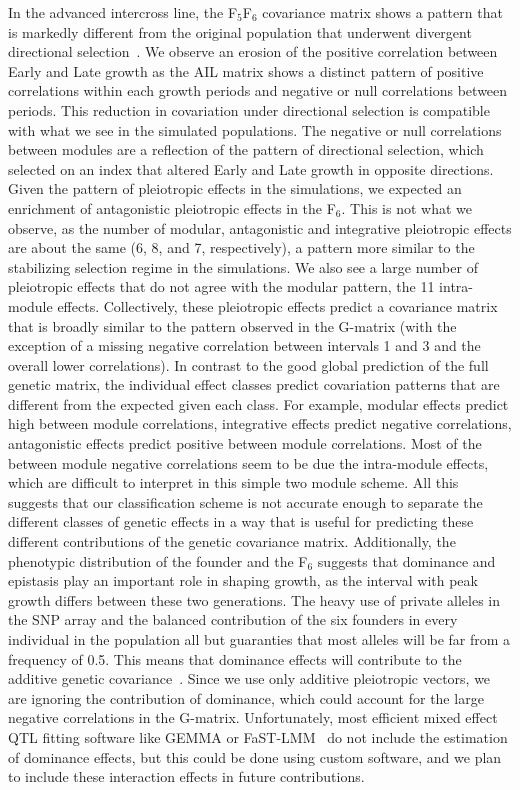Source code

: \begin{refsection}
In the advanced intercross line, the F$_{\text{5}}$F$_{\text{6}}$ covariance
matrix shows a pattern that is markedly different from the original population
that underwent divergent directional selection~\parencite{Atchley1997-vn}. We
observe an erosion of the positive correlation between Early and Late growth
as the AIL matrix shows a distinct pattern of positive correlations within
each growth periods and negative or null correlations between periods. This
reduction in covariation under directional selection is compatible with what
we see in the simulated populations. The negative or null correlations between
modules are a reflection of the pattern of directional selection, which
selected on an index that altered Early and Late growth in opposite
directions. Given the pattern of pleiotropic effects in the simulations, we
expected an enrichment of antagonistic pleiotropic effects in the
F$_{\text{6}}$. This is not what we observe, as the number of modular,
antagonistic and integrative pleiotropic effects are about the same (6, 8, and
7, respectively), a pattern more similar to the stabilizing selection regime
in the simulations. We also see a large number of pleiotropic effects that do
not agree with the modular pattern, the 11 intra-module effects. Collectively,
these pleiotropic effects predict a covariance matrix that is broadly similar
to the pattern observed in the G-matrix (with the exception of a missing
negative correlation between intervals 1 and 3 and the overall lower
correlations). In contrast to the good global prediction of the full genetic
matrix, the individual effect classes predict covariation patterns that are
different from the expected given each class. For example, modular effects
predict high between module correlations, integrative effects predict negative
correlations, antagonistic effects predict positive between module
correlations. Most of the between module negative correlations seem to be due
the intra-module effects, which are difficult to interpret in this simple two
module scheme. All this suggests that our classification scheme is not
accurate enough to separate the different classes of genetic effects in a way
that is useful for predicting these different contributions of the genetic
covariance matrix. Additionally, the phenotypic distribution of the founder
and the F$_{\text{6}}$ suggests that dominance and epistasis play an important
role in shaping growth, as the interval with peak growth differs between these
two generations. The heavy use of private alleles in the SNP array and the
balanced contribution of the six founders in every individual in the
population all but guaranties that most alleles will be far from a frequency
of 0.5. This means that dominance effects will contribute to the additive
genetic covariance~\parencite{Falconer1978-kq, Lynch1998-ql}. Since we use
only additive pleiotropic vectors, we are ignoring the contribution of
dominance, which could account for the large negative correlations in the
G-matrix. Unfortunately, most efficient mixed effect QTL fitting software like
GEMMA or FaST-LMM~\parencite{Lippert2011-jn} do not include the estimation of
dominance effects, but this could be done using custom software, and we plan
to include these interaction effects in future contributions. 


\end{refsection}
# # # # # # #
Going down the listing above, begin printing at the line with "matrix shows a pattern" and finish with the line with "observe an erosion", exactly as they appear.

*Solution below*.
matrix shows a pattern that is markedly different from the original population
that underwent divergent directional selection~\parencite{Atchley1997-vn}. We
observe an erosion of the positive correlation between Early and Late growth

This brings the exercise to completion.